Worcester State University Associate Vice President of Academic Affairs Henry Theriault

Theriault to Headline Genocide Prevention Event in Washington

February 25, 2019
By: Nancy Sheehan

Henry C. Theriault, Ph.D., associate vice president of academic affairs at Worcester State University, will inaugurate a new lecture series on genocide prevention and punishment presented by the Armenian National Committee of America in Washington, D.C.

The Feb. 27 event launches the Raphael Lemkin Policy Series on Genocide, which will become an ongoing Capitol Hill conversation about legal and political challenges and opportunities related to the prevention and punishment of the crime of genocide.

Theriault is president of the International Association of Genocide Scholars, is an expert on the Armenian Genocide, Theriault will speak at 2 p.m. in the Rayburn House Office Building on Capitol Hill.

Theriault was invited to kick off the new lecture series by U.S. Rep. Adam B. Schiff, who is slated to host the lecture. “I would be honored if you would accept our invitation to be the keynote speaker at this event,” Schiff wrote, in a letter to Theriault. “You would provide important insight into the life of the great Raphael Lemkin, who coined the term genocide, characterizing the Armenian Genocide of 1915 to 1923 in the Ottoman Empire,” Schiff said. Estimates of the number of Armenian deaths in the genocide range from 800,000 to 1.5 million.

The series honors Lemkin, who led the global movement to adopt the UN Convention on the Prevention and Punishment of the Crime of Genocide, which was adopted by the United Nations in December 1948. A landmark of international law, the Convention defines genocide as an international crime.

“Lemkin’s legacy is crucial for those committed to human rights today,” Theriault says. Lemkin devoted himself completely to the outlawing of genocide, to the point of impoverishing himself and destroying his health.  He died in poverty at age 59, in 1959.  “He gave us this great law but unfortunately, it has rarely been used despite the dozens of genocides the world has witnessed in real time since 1951,” he says. “This mocks the memory of Lemkin and the millions of genocide victims, including the 49 members of his family who were killed in the Holocaust.  There is no reason we cannot begin enforcing this law in a sincere and meaningful way.”

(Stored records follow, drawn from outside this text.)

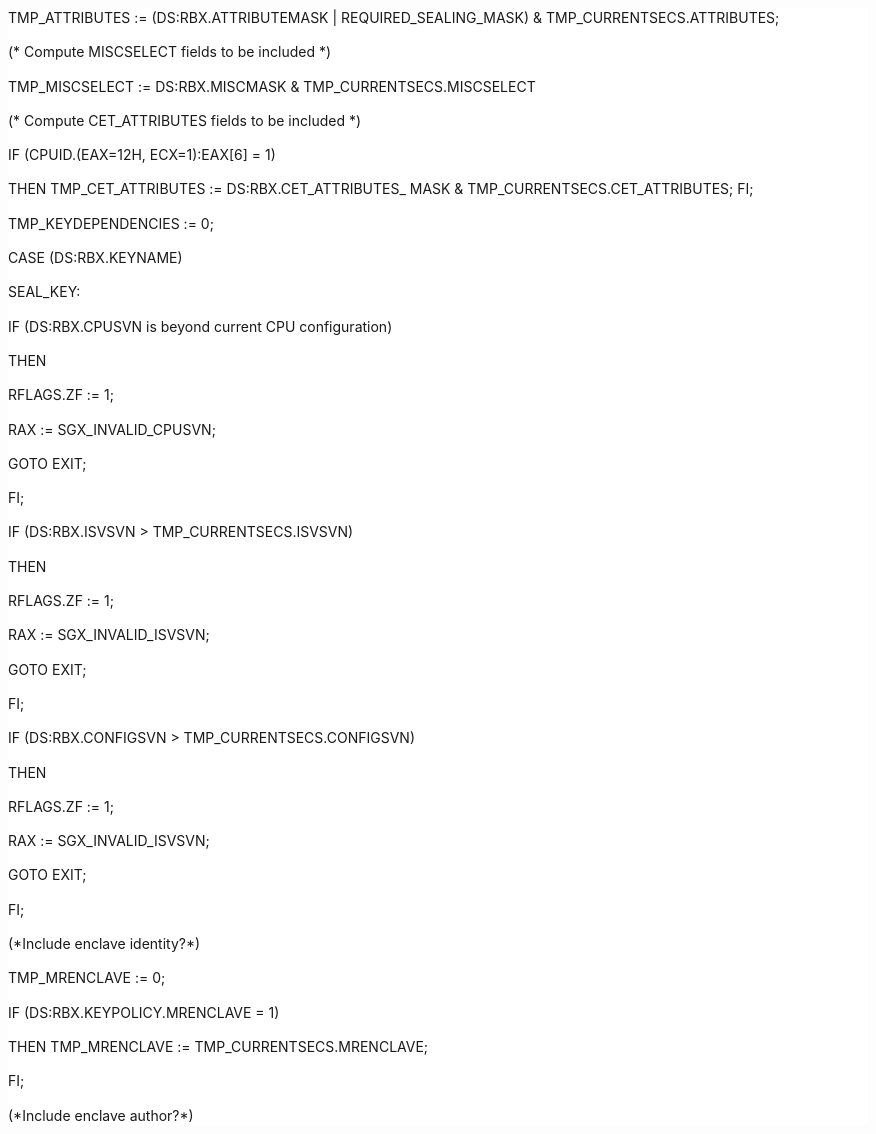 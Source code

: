 TMP_ATTRIBUTES := (DS:RBX.ATTRIBUTEMASK | REQUIRED_SEALING_MASK) & TMP_CURRENTSECS.ATTRIBUTES;

(\* Compute MISCSELECT fields to be included \*)

TMP_MISCSELECT := DS:RBX.MISCMASK & TMP_CURRENTSECS.MISCSELECT

(\* Compute CET_ATTRIBUTES fields to be included \*)

IF (CPUID.(EAX=12H, ECX=1):EAX[6] = 1)

THEN TMP_CET_ATTRIBUTES := DS:RBX.CET_ATTRIBUTES\_ MASK & TMP_CURRENTSECS.CET_ATTRIBUTES; FI;

TMP_KEYDEPENDENCIES := 0;

CASE (DS:RBX.KEYNAME)

SEAL_KEY:

IF (DS:RBX.CPUSVN is beyond current CPU configuration)

THEN

RFLAGS.ZF := 1;

RAX := SGX_INVALID_CPUSVN;

GOTO EXIT;

FI;

IF (DS:RBX.ISVSVN > TMP_CURRENTSECS.ISVSVN)

THEN

RFLAGS.ZF := 1;

RAX := SGX_INVALID_ISVSVN;

GOTO EXIT;

FI;

IF (DS:RBX.CONFIGSVN > TMP_CURRENTSECS.CONFIGSVN)

THEN

RFLAGS.ZF := 1;

RAX := SGX_INVALID_ISVSVN;

GOTO EXIT;

FI;

(\*Include enclave identity?\*)

TMP_MRENCLAVE := 0;

IF (DS:RBX.KEYPOLICY.MRENCLAVE = 1)

THEN TMP_MRENCLAVE := TMP_CURRENTSECS.MRENCLAVE;

FI;

(\*Include enclave author?\*)
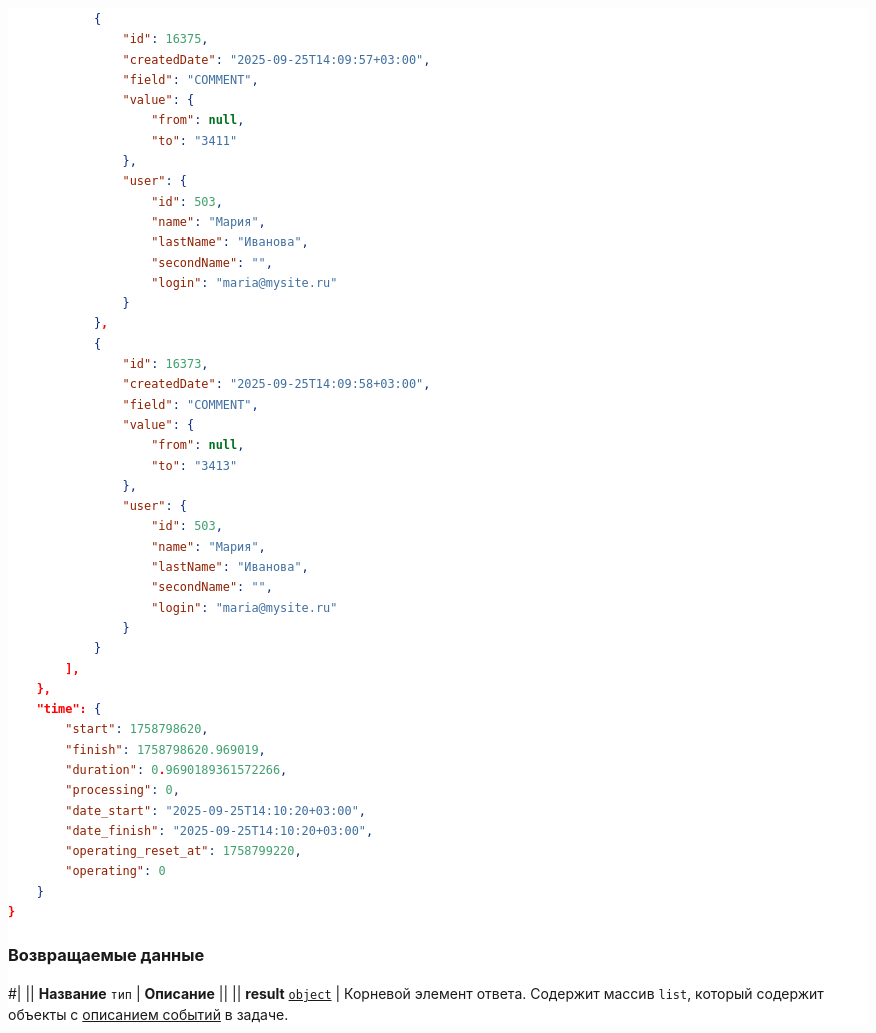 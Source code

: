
 ```json
            {
                "id": 16375,
                "createdDate": "2025-09-25T14:09:57+03:00",
                "field": "COMMENT",
                "value": {
                    "from": null,
                    "to": "3411"
                },
                "user": {
                    "id": 503,
                    "name": "Мария",
                    "lastName": "Иванова",
                    "secondName": "",
                    "login": "maria@mysite.ru"
                }
            },
            {
                "id": 16373,
                "createdDate": "2025-09-25T14:09:58+03:00",
                "field": "COMMENT",
                "value": {
                    "from": null,
                    "to": "3413"
                },
                "user": {
                    "id": 503,
                    "name": "Мария",
                    "lastName": "Иванова",
                    "secondName": "",
                    "login": "maria@mysite.ru"
                }
            }
        ],
    },
    "time": {
        "start": 1758798620,
        "finish": 1758798620.969019,
        "duration": 0.9690189361572266,
        "processing": 0,
        "date_start": "2025-09-25T14:10:20+03:00",
        "date_finish": "2025-09-25T14:10:20+03:00",
        "operating_reset_at": 1758799220,
        "operating": 0
    }
}
```

### Возвращаемые данные

#|
|| **Название**
`тип` | **Описание** ||
|| **result**
[`object`](../data-types.md) | Корневой элемент ответа. Содержит массив `list`, который содержит объекты с [описанием событий](#lists) в задаче.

 For this reason, Theriault says, the Armenian Genocide remains relevant. “Its impact is still felt today in the dispersion of Armenians around the world and the vulnerability of their identity, as well as their small population and security weakness in the face of its aggressive neighbor Turkey, the perpetrator of genocide a century ago that espouses anti-Armenian attitudes and follows anti-Armenian policies that encourage real violence against Armenians,” Theriault says.

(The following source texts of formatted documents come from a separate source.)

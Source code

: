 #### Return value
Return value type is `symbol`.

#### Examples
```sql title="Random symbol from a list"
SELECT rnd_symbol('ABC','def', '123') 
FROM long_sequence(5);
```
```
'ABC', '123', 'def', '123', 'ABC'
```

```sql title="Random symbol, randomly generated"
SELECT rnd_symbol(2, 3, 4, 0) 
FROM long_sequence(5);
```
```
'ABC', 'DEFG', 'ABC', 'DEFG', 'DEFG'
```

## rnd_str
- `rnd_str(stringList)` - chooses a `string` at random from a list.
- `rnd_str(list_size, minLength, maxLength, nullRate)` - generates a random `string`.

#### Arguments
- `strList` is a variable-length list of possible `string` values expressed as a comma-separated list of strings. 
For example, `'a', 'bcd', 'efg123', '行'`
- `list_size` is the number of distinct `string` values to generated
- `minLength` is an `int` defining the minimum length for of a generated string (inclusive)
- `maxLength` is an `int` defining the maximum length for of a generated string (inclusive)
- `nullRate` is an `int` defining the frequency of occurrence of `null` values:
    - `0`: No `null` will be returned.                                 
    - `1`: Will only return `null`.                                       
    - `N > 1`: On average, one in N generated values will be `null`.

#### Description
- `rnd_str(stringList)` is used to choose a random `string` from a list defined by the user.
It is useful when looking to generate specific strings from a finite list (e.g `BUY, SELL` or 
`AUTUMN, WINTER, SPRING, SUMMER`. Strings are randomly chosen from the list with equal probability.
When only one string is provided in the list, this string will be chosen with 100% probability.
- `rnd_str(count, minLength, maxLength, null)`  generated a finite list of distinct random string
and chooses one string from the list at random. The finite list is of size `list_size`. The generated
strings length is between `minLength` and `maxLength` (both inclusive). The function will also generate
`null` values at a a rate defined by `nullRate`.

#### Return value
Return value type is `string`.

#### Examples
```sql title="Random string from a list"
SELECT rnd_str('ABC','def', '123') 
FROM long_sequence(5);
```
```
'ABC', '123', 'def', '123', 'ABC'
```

“We look forward to Dr. Theriault’s inaugural lecture and to an ongoing, justice-oriented exploration by Congressional and foreign policy community stakeholders of a core challenge of our time – the punishment and prevention of genocide, two core principles at the heart of the Rafael Lemkin’s life work, the UN Genocide Convention,” ANCA Chairman Raffi Hamparian said, in a press release.  “This is a particularly timely program – coming so soon after the enactment of the Elie Wiesel Genocide and Atrocities Prevention Act, and amid renewed atrocities against vulnerable populations around the world.”